The interferometer was built by Mark Kasevich and colleagues at Yale University in the US and used individual atoms, rather than macroscopic man-made objects, to measure the gradient. By observing the phase and frequency shifts of laser light passed through two cooled ensembles of atoms, they believe that the interferometer has the potential to be at least thirty times more accurate than any instrument currently available (M J Snadden et al. 1998 Phys. Rev. Lett. 81 971).

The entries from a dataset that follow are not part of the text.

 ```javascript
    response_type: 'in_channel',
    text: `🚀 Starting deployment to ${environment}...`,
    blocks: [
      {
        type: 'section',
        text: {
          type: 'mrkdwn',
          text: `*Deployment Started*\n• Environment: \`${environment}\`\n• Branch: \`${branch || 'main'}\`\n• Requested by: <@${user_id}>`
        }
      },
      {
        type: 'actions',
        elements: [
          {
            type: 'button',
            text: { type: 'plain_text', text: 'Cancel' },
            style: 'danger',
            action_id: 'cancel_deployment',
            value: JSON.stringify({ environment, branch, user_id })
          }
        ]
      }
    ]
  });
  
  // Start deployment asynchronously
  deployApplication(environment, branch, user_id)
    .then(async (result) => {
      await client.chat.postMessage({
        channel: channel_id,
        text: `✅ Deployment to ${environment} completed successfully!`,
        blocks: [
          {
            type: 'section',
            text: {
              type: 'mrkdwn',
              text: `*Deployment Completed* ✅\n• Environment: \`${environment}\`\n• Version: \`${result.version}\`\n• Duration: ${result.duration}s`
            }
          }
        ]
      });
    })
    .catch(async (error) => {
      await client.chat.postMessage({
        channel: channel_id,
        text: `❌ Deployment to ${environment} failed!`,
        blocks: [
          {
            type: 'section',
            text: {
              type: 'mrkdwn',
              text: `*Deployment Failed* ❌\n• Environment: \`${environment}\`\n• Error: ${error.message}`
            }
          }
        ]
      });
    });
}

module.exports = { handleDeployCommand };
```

The apparatus consists of two magneto-optical traps at different heights – the first trap about one metre above the second – in which clouds of caesium atoms are cooled to 3 microKelvin. Various laser beams are used to excite the caesium atoms, and the probability of finding the atoms in an excited state after a sequence of laser pulses is related to the value of gravity at that point. Therefore differences in gravity at the different heights will be reflected in the different levels of excitation of the atoms, which can also be measured with lasers.
Unlike other devices which measure gravity gradients, this new instrument automatically cancels out background noise caused by vibrations or sudden knocks on the equipment, making it more suitable for field work.